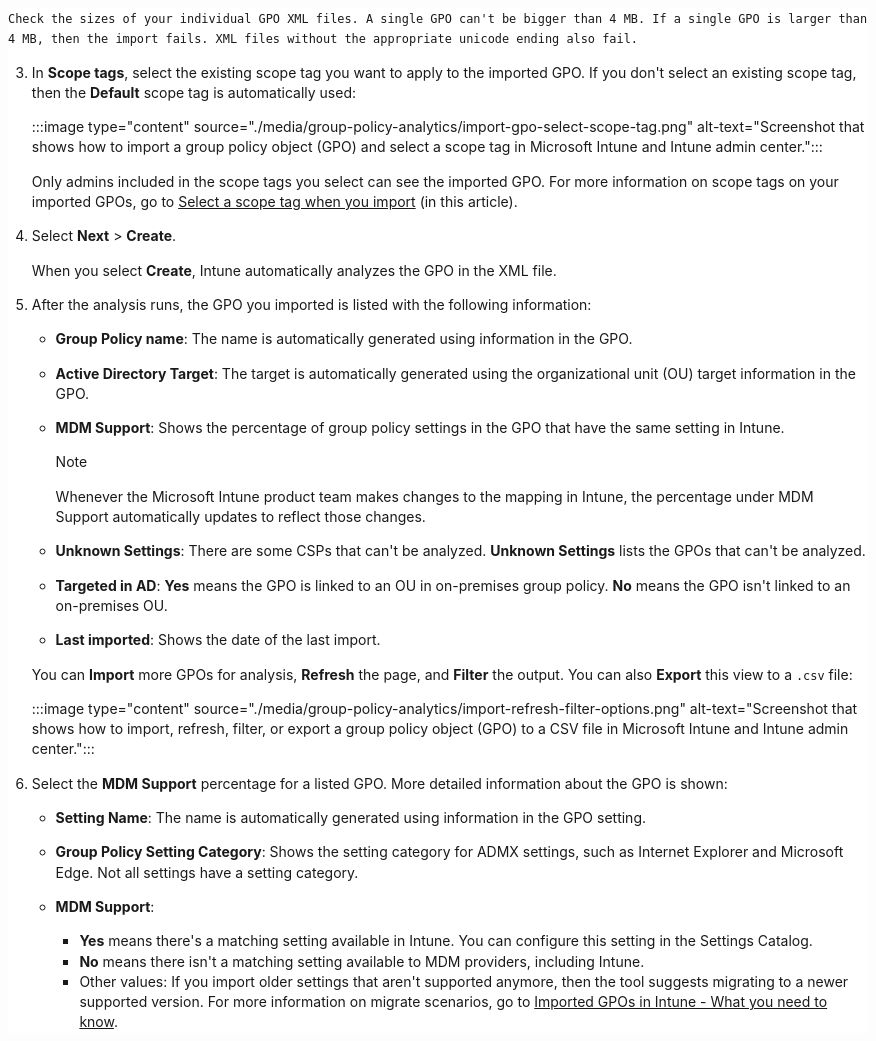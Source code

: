     Check the sizes of your individual GPO XML files. A single GPO can't be bigger than 4 MB. If a single GPO is larger than 4 MB, then the import fails. XML files without the appropriate unicode ending also fail.

3. In **Scope tags**, select the existing scope tag you want to apply to the imported GPO. If you don't select an existing scope tag, then the **Default** scope tag is automatically used:

    :::image type="content" source="./media/group-policy-analytics/import-gpo-select-scope-tag.png" alt-text="Screenshot that shows how to import a group policy object (GPO) and select a scope tag in Microsoft Intune and Intune admin center.":::

    Only admins included in the scope tags you select can see the imported GPO. For more information on scope tags on your imported GPOs, go to [Select a scope tag when you import](#select-a-scope-tag-when-you-import) (in this article).

4. Select **Next** > **Create**.

    When you select **Create**, Intune automatically analyzes the GPO in the XML file.

5. After the analysis runs, the GPO you imported is listed with the following information:

    - **Group Policy name**: The name is automatically generated using information in the GPO.
    - **Active Directory Target**: The target is automatically generated using the organizational unit (OU) target information in the GPO.
    - **MDM Support**: Shows the percentage of group policy settings in the GPO that have the same setting in Intune.  

      > [!NOTE]
      > Whenever the Microsoft Intune product team makes changes to the mapping in Intune, the percentage under MDM Support automatically updates to reflect those changes.

    - **Unknown Settings**: There are some CSPs that can't be analyzed. **Unknown Settings** lists the GPOs that can't be analyzed.
    - **Targeted in AD**: **Yes** means the GPO is linked to an OU in on-premises group policy. **No** means the GPO isn't linked to an on-premises OU.
    - **Last imported**: Shows the date of the last import.

    You can **Import** more GPOs for analysis, **Refresh** the page, and **Filter** the output. You can also **Export** this view to a `.csv` file:

    :::image type="content" source="./media/group-policy-analytics/import-refresh-filter-options.png" alt-text="Screenshot that shows how to import, refresh, filter, or export a group policy object (GPO) to a CSV file in Microsoft Intune and Intune admin center.":::

6. Select the **MDM Support** percentage for a listed GPO. More detailed information about the GPO is shown:  

    - **Setting Name**: The name is automatically generated using information in the GPO setting.
    - **Group Policy Setting Category**: Shows the setting category for ADMX settings, such as Internet Explorer and Microsoft Edge. Not all settings have a setting category.
    - **MDM Support**:

      - **Yes** means there's a matching setting available in Intune. You can configure this setting in the Settings Catalog.
      - **No** means there isn't a matching setting available to MDM providers, including Intune.
      - Other values: If you import older settings that aren't supported anymore, then the tool suggests migrating to a newer supported version. For more information on migrate scenarios, go to [Imported GPOs in Intune - What you need to know](group-policy-analytics-migrate.md#what-you-need-to-know).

┄┄┄┄┄┄┄┄┄┄

After locating the line with "refresh, filter, or" in the records above, please set down that line and all later ones exactly, and no other line.

    :::image type="content" source="./media/group-policy-analytics/import-refresh-filter-options.png" alt-text="Screenshot that shows how to import, refresh, filter, or export a group policy object (GPO) to a CSV file in Microsoft Intune and Intune admin center.":::

6. Select the **MDM Support** percentage for a listed GPO. More detailed information about the GPO is shown:  

    - **Setting Name**: The name is automatically generated using information in the GPO setting.
    - **Group Policy Setting Category**: Shows the setting category for ADMX settings, such as Internet Explorer and Microsoft Edge. Not all settings have a setting category.
    - **MDM Support**:

      - **Yes** means there's a matching setting available in Intune. You can configure this setting in the Settings Catalog.
      - **No** means there isn't a matching setting available to MDM providers, including Intune.
      - Other values: If you import older settings that aren't supported anymore, then the tool suggests migrating to a newer supported version. For more information on migrate scenarios, go to [Imported GPOs in Intune - What you need to know](group-policy-analytics-migrate.md#what-you-need-to-know).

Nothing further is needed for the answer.